# A Little Window Color...



## Staunton Dan (Sep 10, 2008)

Not much  to do on a rainy day so I thought that I would show
  a few of my window bottles. Let's see some of your different colors too.


----------



## Jim (Sep 10, 2008)

Nice display, Dan. ~Jim


----------



## buzzkutt033 (Sep 10, 2008)

like'em all but i'm going with the skinny teal one kinda in the middle of the pack.  thanx for sharing.

 Jim


----------



## Staunton Dan (Sep 10, 2008)

That's one of my favorite too. Just found it about 2 months ago. The 2 on each side plus the teal make a good trio. Thanks for commenting.


----------



## 77waystodeal3 (Sep 10, 2008)

Have To Agree, Like those odd shapes..[8D]


----------



## annie44 (Sep 10, 2008)

That's a fantastic photo!  Great lineup of fantastic colors.   That is an unusually bright green for a case gin.


----------



## Staunton Dan (Sep 10, 2008)

It's the only non-dug of the bunch. May be a repro but it isn't a Wheaton so I'm not sure. I just added it into the photo because of the color. Everything else was dug and a few were tumbled. I tumbled the honey amber Schnapps by myself using a rock tumbler. I'm only able to do the inside but that's the hardest part to get clean. The outside wasn't too bad and I hand polished it.


----------



## E (Sep 12, 2008)

Sorry,  all I see when I look at those pics is that McCormack blob = now that's the stuff.

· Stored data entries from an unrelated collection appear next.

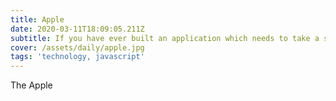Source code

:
```yaml
---
title: Apple
date: 2020-03-11T18:09:05.211Z
subtitle: If you have ever built an application which needs to take a screenshot of itself, then this blog tells you how to do the same for web.
cover: /assets/daily/apple.jpg
tags: 'technology, javascript'
---
```

The Apple
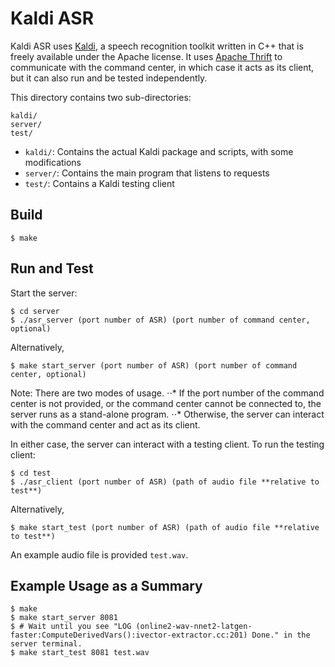 # Kaldi ASR
Kaldi ASR uses [Kaldi](http://kaldi.sourceforge.net/), a speech recognition toolkit
written in C++ that is freely available under the Apache license. 
It uses [Apache Thrift](http://thrift.apache.org/) to communicate with the command center,
in which case it acts as its client,
but it can also run and be tested independently.

This directory contains two sub-directories:

```
kaldi/ 
server/
test/
```

- `kaldi/`: Contains the actual Kaldi package and scripts, with some
  modifications
- `server/`: Contains the main program that listens to requests
- `test/`: Contains a Kaldi testing client

## Build

```
$ make
```

## Run and Test

Start the server:

```
$ cd server
$ ./asr_server (port number of ASR) (port number of command center, optional)
```

Alternatively,
```
$ make start_server (port number of ASR) (port number of command center, optional)
```

Note: There are two modes of usage. 
⋅⋅* If the port number of the command center is not provided,
or the command center cannot be connected to,
the server runs as a stand-alone program.
⋅⋅* Otherwise, the server can interact with the command center
and act as its client.

In either case, the server can interact with a testing client.
To run the testing client:

```
$ cd test
$ ./asr_client (port number of ASR) (path of audio file **relative to test**)
``` 

Alternatively,
```
$ make start_test (port number of ASR) (path of audio file **relative to test**)
```

An example audio file is provided `test.wav`.

## Example Usage as a Summary

```
$ make
$ make start_server 8081
$ # Wait until you see "LOG (online2-wav-nnet2-latgen-faster:ComputeDerivedVars():ivector-extractor.cc:201) Done." in the server terminal.
$ make start_test 8081 test.wav
```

 Nice pics, wish I had photog skilz.


----------



## sweetrelease (Sep 15, 2008)

from the look in the pic the case gin looks real. where did you get it? do you have some pics of the lip and base "close up"? not sure but from your pic the lip looks applied and the glass looks crude ,more pics please[]


----------



## jesster (Sep 23, 2008)

heres what I have in the basement window. just for color.


----------



## jesster (Sep 23, 2008)

hopefully I can replace with nicer, cleaner examples. but after a year, this is it.


----------



## jesster (Sep 23, 2008)




----------



## jesster (Sep 23, 2008)

pay no attention to the cobwebs. they're for.....halloween.


----------



## capsoda (Sep 23, 2008)

Nice color display Tom. I just had to take mine down to make room for a new intertainment center. I'll have to figure out some place else to set it up.


----------



## Road Dog (Sep 28, 2008)

Abit of color.


----------



## kanudigit? (Sep 28, 2008)

........daaaaaaaaaaaamn.......


----------



## E (Oct 6, 2008)

Hey Dan,

 Was wondering if anyone met your price for the McCormack on saturday after I left the show (Richmond).  She's a nice one, hoping she'll be around awhile so I can dream about making you an offer sum day...

 Nice meeting you - hoping to dig with you in near future (we still need to give Charlottesville a try).

 E


----------



## pinkava (Oct 6, 2008)

i hope this works 
 this is my first time here
 i got this pic yesterday and now use it for my desktop


----------



## RICKJJ59W (Oct 6, 2008)

I came asross this post,my camara was sitting next to me.........
   I call this the mixed bag sill []


----------



## RICKJJ59W (Oct 6, 2008)

Welcome Pink, nice bottles.   Rick


----------



## Penn Digger (Oct 15, 2008)

Road Dog, very nice.


----------



## Oldihtractor (Nov 9, 2008)

Some Pontiled Phiadelphia colors...


----------



## Stardust (Nov 9, 2008)

THIS WAS A REAL TREAT....
 LIKE A FIREWORKS DISPLAY OF BEAUTIFUL BOTTLES.
 LOVED THEM ALL...
 HOPE MORE WILL BE ADDED....
 THANKS ALL []


----------